Records supplied —
Segment Open

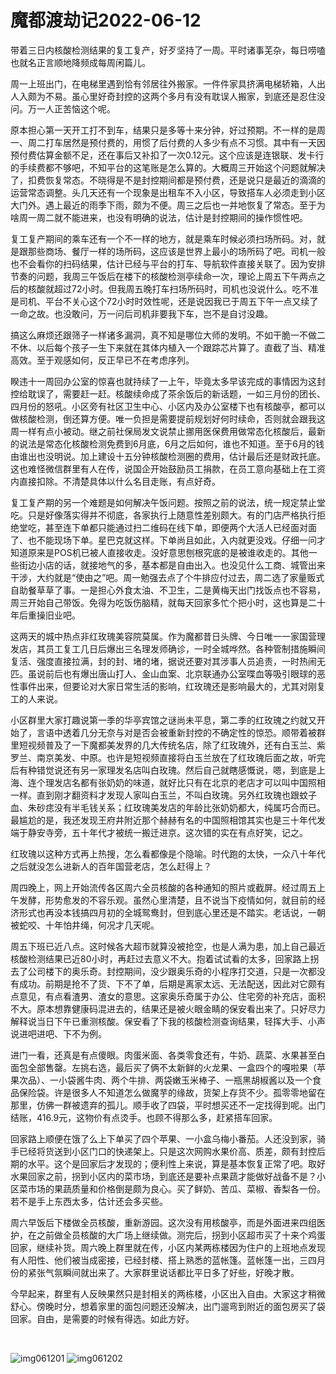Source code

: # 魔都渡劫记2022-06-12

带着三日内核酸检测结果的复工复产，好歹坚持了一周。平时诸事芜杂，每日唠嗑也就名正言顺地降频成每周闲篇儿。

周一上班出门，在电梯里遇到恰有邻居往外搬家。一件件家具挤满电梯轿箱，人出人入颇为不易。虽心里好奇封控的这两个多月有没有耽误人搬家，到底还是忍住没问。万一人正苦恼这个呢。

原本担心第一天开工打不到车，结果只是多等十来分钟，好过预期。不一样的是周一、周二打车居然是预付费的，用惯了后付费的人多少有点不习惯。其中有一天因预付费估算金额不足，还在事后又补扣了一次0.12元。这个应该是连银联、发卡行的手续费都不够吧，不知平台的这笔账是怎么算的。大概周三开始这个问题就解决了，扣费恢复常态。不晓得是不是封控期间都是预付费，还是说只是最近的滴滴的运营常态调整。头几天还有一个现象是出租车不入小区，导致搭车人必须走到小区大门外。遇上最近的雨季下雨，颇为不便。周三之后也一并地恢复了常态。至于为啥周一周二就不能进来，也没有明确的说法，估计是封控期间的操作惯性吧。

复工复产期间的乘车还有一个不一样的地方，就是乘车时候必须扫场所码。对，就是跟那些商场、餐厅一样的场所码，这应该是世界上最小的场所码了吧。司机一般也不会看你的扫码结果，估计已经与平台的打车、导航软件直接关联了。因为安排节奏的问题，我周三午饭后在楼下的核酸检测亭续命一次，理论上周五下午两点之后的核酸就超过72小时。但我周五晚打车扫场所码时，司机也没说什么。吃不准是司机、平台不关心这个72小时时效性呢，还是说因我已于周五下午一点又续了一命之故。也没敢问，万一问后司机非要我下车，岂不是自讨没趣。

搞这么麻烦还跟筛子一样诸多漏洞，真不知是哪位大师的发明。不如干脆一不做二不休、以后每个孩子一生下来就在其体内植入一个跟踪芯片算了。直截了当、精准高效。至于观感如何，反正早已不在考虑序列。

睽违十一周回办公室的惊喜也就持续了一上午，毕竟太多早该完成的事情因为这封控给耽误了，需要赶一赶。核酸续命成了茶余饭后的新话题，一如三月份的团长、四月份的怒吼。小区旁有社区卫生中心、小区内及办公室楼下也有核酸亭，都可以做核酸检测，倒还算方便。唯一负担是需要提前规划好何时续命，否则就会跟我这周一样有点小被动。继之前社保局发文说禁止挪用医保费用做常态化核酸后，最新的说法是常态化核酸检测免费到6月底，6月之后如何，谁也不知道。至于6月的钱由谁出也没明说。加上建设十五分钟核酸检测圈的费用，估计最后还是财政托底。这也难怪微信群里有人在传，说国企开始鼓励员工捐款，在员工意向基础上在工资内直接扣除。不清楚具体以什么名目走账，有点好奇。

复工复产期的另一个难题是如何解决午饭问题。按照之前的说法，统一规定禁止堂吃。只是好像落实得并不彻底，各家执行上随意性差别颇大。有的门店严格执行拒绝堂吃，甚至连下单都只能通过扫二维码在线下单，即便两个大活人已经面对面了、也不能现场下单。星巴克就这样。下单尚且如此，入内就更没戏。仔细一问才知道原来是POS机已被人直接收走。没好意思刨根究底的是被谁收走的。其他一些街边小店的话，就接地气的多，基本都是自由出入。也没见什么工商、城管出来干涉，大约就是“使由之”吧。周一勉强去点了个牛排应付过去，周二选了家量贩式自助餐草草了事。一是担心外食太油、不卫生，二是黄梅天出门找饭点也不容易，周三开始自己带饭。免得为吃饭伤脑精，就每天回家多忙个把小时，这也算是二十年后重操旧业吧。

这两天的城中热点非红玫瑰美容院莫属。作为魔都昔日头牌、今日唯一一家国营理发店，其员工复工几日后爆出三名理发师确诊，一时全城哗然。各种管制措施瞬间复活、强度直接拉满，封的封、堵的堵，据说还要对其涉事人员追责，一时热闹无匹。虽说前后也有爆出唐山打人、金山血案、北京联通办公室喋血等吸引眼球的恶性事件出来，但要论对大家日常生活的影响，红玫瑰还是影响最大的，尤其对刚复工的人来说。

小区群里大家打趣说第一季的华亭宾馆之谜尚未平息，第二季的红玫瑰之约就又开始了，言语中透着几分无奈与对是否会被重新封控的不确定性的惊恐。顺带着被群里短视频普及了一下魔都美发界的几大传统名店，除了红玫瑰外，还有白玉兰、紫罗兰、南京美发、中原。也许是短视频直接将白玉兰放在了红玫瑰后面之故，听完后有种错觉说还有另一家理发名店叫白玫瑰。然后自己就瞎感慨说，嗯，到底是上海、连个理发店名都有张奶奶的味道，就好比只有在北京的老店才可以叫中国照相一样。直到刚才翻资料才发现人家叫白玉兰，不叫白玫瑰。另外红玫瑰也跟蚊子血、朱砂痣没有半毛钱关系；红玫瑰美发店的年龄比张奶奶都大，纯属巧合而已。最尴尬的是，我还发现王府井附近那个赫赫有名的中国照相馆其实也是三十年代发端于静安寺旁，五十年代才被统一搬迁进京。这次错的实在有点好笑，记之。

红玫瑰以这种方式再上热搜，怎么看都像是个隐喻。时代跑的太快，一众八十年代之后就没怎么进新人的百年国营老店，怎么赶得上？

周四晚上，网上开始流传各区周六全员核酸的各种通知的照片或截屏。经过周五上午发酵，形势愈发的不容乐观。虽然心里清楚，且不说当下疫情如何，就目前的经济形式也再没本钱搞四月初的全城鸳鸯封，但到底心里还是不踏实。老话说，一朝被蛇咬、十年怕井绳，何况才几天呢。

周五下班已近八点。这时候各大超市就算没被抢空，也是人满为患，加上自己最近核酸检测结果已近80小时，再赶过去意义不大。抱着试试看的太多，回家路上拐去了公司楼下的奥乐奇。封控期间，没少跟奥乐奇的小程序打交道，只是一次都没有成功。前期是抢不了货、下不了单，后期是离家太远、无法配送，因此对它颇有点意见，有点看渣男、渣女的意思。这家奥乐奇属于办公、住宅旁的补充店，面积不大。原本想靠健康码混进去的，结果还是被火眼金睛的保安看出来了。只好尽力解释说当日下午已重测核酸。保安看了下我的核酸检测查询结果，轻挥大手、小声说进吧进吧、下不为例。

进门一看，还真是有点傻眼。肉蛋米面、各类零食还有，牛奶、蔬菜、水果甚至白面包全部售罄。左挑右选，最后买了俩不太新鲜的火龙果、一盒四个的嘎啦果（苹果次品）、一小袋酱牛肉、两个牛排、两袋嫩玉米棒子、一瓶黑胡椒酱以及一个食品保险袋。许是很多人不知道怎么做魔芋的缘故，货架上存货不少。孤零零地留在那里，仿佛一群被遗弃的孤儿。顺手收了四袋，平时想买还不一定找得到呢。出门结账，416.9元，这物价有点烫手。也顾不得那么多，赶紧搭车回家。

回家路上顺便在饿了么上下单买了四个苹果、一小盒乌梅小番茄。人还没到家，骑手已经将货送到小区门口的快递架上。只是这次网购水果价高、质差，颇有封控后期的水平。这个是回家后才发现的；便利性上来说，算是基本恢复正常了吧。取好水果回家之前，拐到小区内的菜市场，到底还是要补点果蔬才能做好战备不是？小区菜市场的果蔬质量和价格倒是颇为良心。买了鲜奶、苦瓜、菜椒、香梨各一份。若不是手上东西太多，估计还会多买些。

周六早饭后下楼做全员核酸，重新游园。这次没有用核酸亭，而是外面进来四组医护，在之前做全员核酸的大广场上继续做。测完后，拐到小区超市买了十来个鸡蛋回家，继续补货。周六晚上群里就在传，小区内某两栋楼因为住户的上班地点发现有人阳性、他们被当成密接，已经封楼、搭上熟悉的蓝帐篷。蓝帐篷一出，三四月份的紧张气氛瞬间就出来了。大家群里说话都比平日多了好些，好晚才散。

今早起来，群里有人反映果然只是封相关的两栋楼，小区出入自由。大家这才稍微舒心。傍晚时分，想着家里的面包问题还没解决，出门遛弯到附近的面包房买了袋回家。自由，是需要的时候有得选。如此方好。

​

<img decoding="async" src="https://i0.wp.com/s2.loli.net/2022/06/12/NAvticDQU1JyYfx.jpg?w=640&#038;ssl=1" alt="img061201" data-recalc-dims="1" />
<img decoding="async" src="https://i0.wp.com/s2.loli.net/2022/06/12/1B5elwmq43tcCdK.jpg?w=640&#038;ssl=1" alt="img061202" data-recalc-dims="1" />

Segment Closed
Segment Open

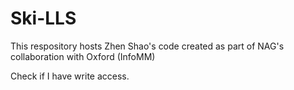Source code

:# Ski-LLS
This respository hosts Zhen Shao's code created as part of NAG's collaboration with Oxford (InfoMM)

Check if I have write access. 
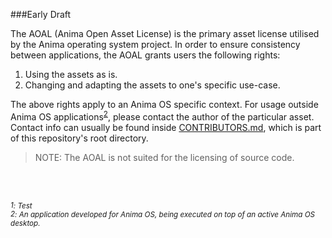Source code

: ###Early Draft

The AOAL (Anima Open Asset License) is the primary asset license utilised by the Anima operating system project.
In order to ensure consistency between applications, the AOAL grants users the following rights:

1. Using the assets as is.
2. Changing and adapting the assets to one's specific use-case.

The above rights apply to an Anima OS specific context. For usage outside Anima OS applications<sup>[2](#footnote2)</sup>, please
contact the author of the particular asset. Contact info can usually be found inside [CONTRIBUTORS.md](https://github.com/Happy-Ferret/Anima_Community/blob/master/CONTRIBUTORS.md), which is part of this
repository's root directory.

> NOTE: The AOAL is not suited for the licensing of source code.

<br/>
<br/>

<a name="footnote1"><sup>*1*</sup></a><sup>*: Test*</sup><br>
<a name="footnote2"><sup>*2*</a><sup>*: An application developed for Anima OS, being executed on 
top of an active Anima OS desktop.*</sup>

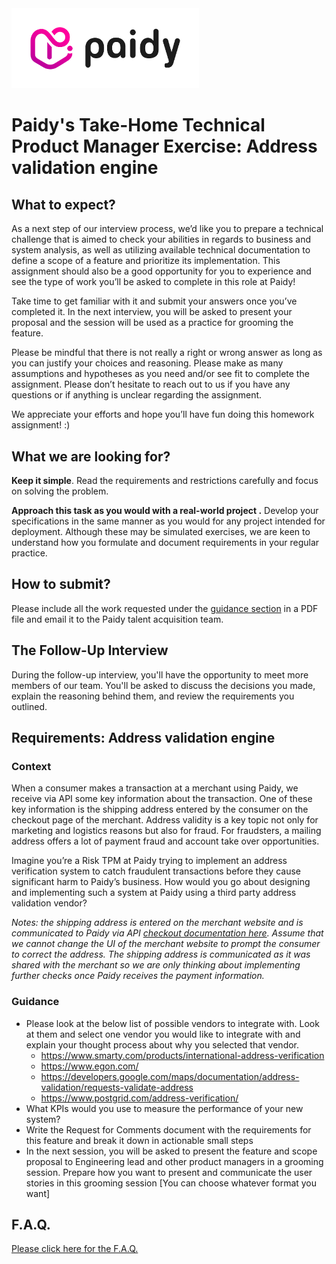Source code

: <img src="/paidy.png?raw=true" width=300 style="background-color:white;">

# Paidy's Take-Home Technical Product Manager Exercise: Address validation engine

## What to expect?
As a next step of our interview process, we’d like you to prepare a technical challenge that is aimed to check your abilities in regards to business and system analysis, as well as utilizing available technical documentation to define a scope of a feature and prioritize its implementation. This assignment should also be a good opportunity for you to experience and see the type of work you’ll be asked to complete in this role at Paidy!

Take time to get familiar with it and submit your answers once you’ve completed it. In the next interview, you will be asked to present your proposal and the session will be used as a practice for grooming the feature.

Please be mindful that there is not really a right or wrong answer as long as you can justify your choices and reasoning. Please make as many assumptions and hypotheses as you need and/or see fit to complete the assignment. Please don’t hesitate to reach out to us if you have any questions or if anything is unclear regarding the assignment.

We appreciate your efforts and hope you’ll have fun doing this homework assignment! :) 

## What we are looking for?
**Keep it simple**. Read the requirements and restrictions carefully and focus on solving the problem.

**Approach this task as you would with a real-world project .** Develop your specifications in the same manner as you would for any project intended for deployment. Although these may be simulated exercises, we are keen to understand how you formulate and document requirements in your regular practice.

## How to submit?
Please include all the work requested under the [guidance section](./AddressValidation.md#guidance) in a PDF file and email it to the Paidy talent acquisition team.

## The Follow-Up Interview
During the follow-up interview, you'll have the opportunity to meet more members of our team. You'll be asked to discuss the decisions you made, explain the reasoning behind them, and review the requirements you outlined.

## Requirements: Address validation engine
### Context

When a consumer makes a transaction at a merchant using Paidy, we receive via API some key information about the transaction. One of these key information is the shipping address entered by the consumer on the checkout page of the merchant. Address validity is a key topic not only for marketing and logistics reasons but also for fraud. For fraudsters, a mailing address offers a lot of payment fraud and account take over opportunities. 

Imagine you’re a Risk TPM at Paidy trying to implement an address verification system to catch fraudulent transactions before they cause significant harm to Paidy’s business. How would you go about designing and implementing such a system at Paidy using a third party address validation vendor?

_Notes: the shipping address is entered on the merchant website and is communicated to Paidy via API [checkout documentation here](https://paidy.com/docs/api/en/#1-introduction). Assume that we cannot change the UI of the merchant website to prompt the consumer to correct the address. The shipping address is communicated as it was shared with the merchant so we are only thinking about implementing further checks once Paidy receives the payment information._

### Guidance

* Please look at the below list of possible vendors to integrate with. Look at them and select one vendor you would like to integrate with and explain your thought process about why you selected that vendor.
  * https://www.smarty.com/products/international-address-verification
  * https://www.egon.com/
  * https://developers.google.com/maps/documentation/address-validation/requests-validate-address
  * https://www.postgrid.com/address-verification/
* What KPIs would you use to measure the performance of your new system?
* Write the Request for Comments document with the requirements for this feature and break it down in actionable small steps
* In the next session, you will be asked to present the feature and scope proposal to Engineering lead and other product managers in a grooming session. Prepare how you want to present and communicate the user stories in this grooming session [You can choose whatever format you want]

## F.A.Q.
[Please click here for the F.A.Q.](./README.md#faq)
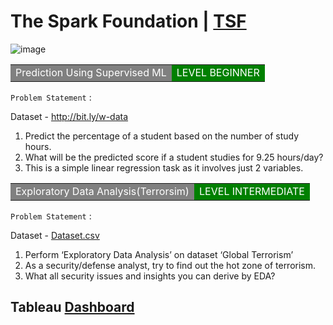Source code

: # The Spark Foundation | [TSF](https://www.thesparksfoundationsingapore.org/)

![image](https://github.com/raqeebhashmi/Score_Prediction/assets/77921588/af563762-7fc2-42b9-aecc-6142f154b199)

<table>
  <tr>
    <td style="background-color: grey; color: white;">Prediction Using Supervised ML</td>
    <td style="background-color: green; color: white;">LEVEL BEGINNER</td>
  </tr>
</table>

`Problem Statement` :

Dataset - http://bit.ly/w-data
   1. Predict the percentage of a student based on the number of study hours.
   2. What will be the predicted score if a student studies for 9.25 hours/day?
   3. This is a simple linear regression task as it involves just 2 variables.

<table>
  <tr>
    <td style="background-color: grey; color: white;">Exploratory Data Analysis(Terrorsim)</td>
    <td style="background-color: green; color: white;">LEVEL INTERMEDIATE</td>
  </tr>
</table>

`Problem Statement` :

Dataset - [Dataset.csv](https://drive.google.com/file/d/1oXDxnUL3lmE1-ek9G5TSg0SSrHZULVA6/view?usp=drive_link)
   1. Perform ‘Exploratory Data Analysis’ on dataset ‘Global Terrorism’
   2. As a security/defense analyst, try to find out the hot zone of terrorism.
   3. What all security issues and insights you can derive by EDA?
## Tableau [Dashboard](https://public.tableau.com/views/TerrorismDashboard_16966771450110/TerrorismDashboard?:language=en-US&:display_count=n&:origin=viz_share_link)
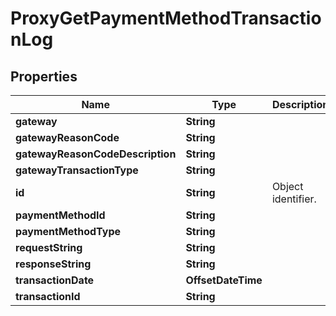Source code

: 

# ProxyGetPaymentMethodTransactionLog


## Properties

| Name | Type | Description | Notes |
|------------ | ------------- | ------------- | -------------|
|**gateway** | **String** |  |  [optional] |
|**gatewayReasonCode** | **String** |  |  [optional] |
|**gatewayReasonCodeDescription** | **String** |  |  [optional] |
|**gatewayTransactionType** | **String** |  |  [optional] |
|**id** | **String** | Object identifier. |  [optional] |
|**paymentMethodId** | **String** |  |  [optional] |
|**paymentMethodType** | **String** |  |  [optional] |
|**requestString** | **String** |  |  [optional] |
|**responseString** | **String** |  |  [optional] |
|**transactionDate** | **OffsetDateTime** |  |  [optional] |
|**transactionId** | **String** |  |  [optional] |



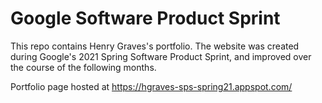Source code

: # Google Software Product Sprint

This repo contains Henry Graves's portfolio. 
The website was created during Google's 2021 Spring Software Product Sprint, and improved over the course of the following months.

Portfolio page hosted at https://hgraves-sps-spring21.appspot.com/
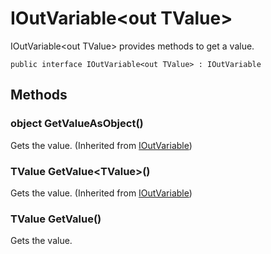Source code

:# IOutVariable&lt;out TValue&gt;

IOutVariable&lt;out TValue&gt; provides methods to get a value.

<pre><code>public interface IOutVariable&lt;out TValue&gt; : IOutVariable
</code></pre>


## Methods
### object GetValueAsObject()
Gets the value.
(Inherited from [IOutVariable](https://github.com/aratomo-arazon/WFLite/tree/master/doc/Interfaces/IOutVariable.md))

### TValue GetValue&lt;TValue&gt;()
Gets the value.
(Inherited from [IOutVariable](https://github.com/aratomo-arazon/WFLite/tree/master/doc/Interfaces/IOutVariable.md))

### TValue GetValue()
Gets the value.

Segment Closed

What is required — Across the data shown above, how many lines carry the string "vendor"? Reply with the figure by itself.

Task output — 2